* **What needs to be done**: Your answer must be every line of the data that contains "creation".

Plain-text document sources:
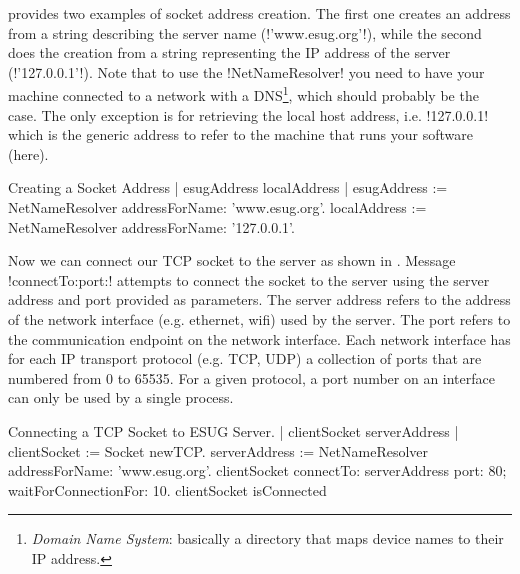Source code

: \documentclass[a4paper,10pt,twoside]{book}
\begin{document}
 provides two examples of socket address creation.
The first one creates an address from a string describing the server name (\ct!'www.esug.org'!), while the second does the creation from a string representing the  IP address of the server (\ct!'127.0.0.1'!).
Note that to use the \ct!NetNameResolver! you need to have your machine connected to a network with a DNS\footnote{\emph{Domain Name System}: basically a directory that maps device names to their IP address.}, which should probably be the case.
The only exception is for retrieving the local host address, i.e. \ct!127.0.0.1! which is the generic address to refer to the machine that runs your software (\pharo here).


\begin{script}[creatingSocketAddress]{Creating a Socket Address}
| esugAddress localAddress |
esugAddress := NetNameResolver addressForName: 'www.esug.org'.
localAddress := NetNameResolver addressForName: '127.0.0.1'.
\end{script}

Now we can connect our TCP socket to the server as shown in .
Message \ct!connectTo:port:! attempts to connect the socket to the server using the server address and port provided as parameters.
The server address refers to the address of the network interface (e.g. ethernet, wifi) used by the server.
The port refers to the communication endpoint on the network interface. 
Each network interface has for each IP transport protocol (e.g. TCP, UDP) a collection of ports that are numbered from 0 to 65535.
For a given protocol, a port number on an interface can only be used by a single process.

\begin{script}[connectingTcpSocket]{Connecting a TCP Socket to ESUG Server.}
| clientSocket serverAddress |
clientSocket := Socket newTCP.
serverAddress := NetNameResolver addressForName: 'www.esug.org'.
clientSocket 
	connectTo: serverAddress port: 80;
	waitForConnectionFor: 10.
clientSocket isConnected
\end{script}
\end{document}
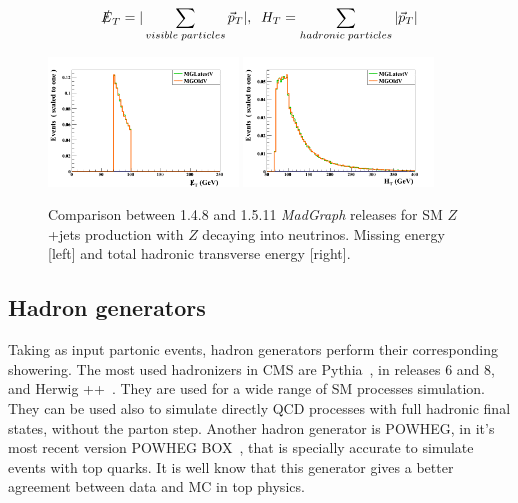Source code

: \begin{equation}
  \label{eq:METHT}
  \slashed{E}_{T}=|\sum_{visible\; particles}\vec{p}_{T}|, \; \; H_{T}=\sum_{hadronic\; particles}|\vec{p}_{T}|
\end{equation}

\begin{figure}[!Hhtbp]
  \begin{center}
    \includegraphics[width=0.45\textwidth]{figs/ZjetsRelVal8.png}
    \includegraphics[width=0.45\textwidth]{figs/ZjetsRelVal9.png}
    \caption{Comparison between 1.4.8 and 1.5.11 \textit{MadGraph} releases for SM $Z$+jets production with $Z$ decaying into neutrinos. Missing energy [left] and total hadronic transverse energy [right].}
    \label{fig:ZRelVal2}
  \end{center}
\end{figure}

\subsection{Hadron generators}
\label{sec:Had}

Taking as input partonic events, hadron generators perform their corresponding showering. The most used hadronizers in CMS are Pythia~\cite{Sjostrand:2006za}, in releases 6 and 8, and Herwig ++~\cite{Bahr:2008pv}. They are used for a wide range of SM processes simulation. They can be used also to simulate directly QCD processes with full hadronic final states, without the parton step. Another hadron generator is POWHEG, in it's most recent version POWHEG BOX~\cite{Nason:2004rx, Frixione:2007vw, Alioli:2010xd}, that is specially accurate to simulate events with top quarks. It is well know that this generator gives a better agreement between data and MC in top physics.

* **Result below**:
 provides two examples of socket address creation.
The first one creates an address from a string describing the server name (\ct!'www.esug.org'!), while the second does the creation from a string representing the  IP address of the server (\ct!'127.0.0.1'!).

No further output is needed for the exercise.